» **GIVEN DATA**:
------------------------------------------------------------------------

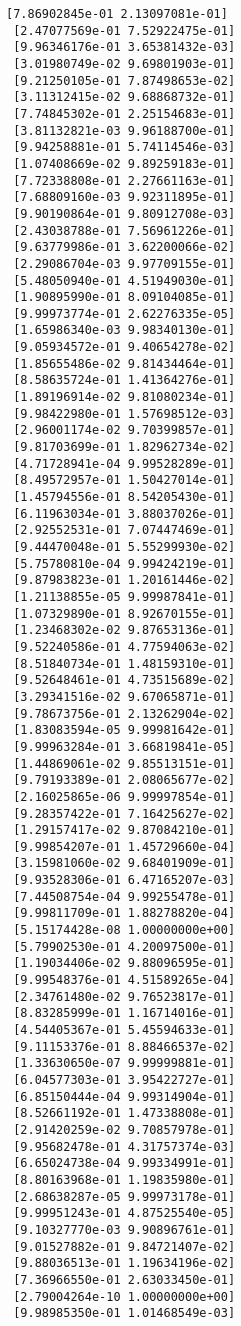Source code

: \documentclass[11pt]{article}
\begin{document}
\begin{Verbatim}[commandchars=\\\{\}]
 [7.86902845e-01 2.13097081e-01]
 [2.47077569e-01 7.52922475e-01]
 [9.96346176e-01 3.65381432e-03]
 [3.01980749e-02 9.69801903e-01]
 [9.21250105e-01 7.87498653e-02]
 [3.11312415e-02 9.68868732e-01]
 [7.74845302e-01 2.25154683e-01]
 [3.81132821e-03 9.96188700e-01]
 [9.94258881e-01 5.74114546e-03]
 [1.07408669e-02 9.89259183e-01]
 [7.72338808e-01 2.27661163e-01]
 [7.68809160e-03 9.92311895e-01]
 [9.90190864e-01 9.80912708e-03]
 [2.43038788e-01 7.56961226e-01]
 [9.63779986e-01 3.62200066e-02]
 [2.29086704e-03 9.97709155e-01]
 [5.48050940e-01 4.51949030e-01]
 [1.90895990e-01 8.09104085e-01]
 [9.99973774e-01 2.62276335e-05]
 [1.65986340e-03 9.98340130e-01]
 [9.05934572e-01 9.40654278e-02]
 [1.85655486e-02 9.81434464e-01]
 [8.58635724e-01 1.41364276e-01]
 [1.89196914e-02 9.81080234e-01]
 [9.98422980e-01 1.57698512e-03]
 [2.96001174e-02 9.70399857e-01]
 [9.81703699e-01 1.82962734e-02]
 [4.71728941e-04 9.99528289e-01]
 [8.49572957e-01 1.50427014e-01]
 [1.45794556e-01 8.54205430e-01]
 [6.11963034e-01 3.88037026e-01]
 [2.92552531e-01 7.07447469e-01]
 [9.44470048e-01 5.55299930e-02]
 [5.75780810e-04 9.99424219e-01]
 [9.87983823e-01 1.20161446e-02]
 [1.21138855e-05 9.99987841e-01]
 [1.07329890e-01 8.92670155e-01]
 [1.23468302e-02 9.87653136e-01]
 [9.52240586e-01 4.77594063e-02]
 [8.51840734e-01 1.48159310e-01]
 [9.52648461e-01 4.73515689e-02]
 [3.29341516e-02 9.67065871e-01]
 [9.78673756e-01 2.13262904e-02]
 [1.83083594e-05 9.99981642e-01]
 [9.99963284e-01 3.66819841e-05]
 [1.44869061e-02 9.85513151e-01]
 [9.79193389e-01 2.08065677e-02]
 [2.16025865e-06 9.99997854e-01]
 [9.28357422e-01 7.16425627e-02]
 [1.29157417e-02 9.87084210e-01]
 [9.99854207e-01 1.45729660e-04]
 [3.15981060e-02 9.68401909e-01]
 [9.93528306e-01 6.47165207e-03]
 [7.44508754e-04 9.99255478e-01]
 [9.99811709e-01 1.88278820e-04]
 [5.15174428e-08 1.00000000e+00]
 [5.79902530e-01 4.20097500e-01]
 [1.19034406e-02 9.88096595e-01]
 [9.99548376e-01 4.51589265e-04]
 [2.34761480e-02 9.76523817e-01]
 [8.83285999e-01 1.16714016e-01]
 [4.54405367e-01 5.45594633e-01]
 [9.11153376e-01 8.88466537e-02]
 [1.33630650e-07 9.99999881e-01]
 [6.04577303e-01 3.95422727e-01]
 [6.85150444e-04 9.99314904e-01]
 [8.52661192e-01 1.47338808e-01]
 [2.91420259e-02 9.70857978e-01]
 [9.95682478e-01 4.31757374e-03]
 [6.65024738e-04 9.99334991e-01]
 [8.80163968e-01 1.19835980e-01]
 [2.68638287e-05 9.99973178e-01]
 [9.99951243e-01 4.87525540e-05]
 [9.10327770e-03 9.90896761e-01]
 [9.01527882e-01 9.84721407e-02]
 [9.88036513e-01 1.19634196e-02]
 [7.36966550e-01 2.63033450e-01]
 [2.79004264e-10 1.00000000e+00]
 [9.98985350e-01 1.01468549e-03]

\end{Verbatim}
\end{document}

------------------------------------------------------------------------

Look over the records above, and wherever a line contains the string "begin", copy that line.

\begin{document}
\begin{Verbatim}[commandchars=\\\{\}]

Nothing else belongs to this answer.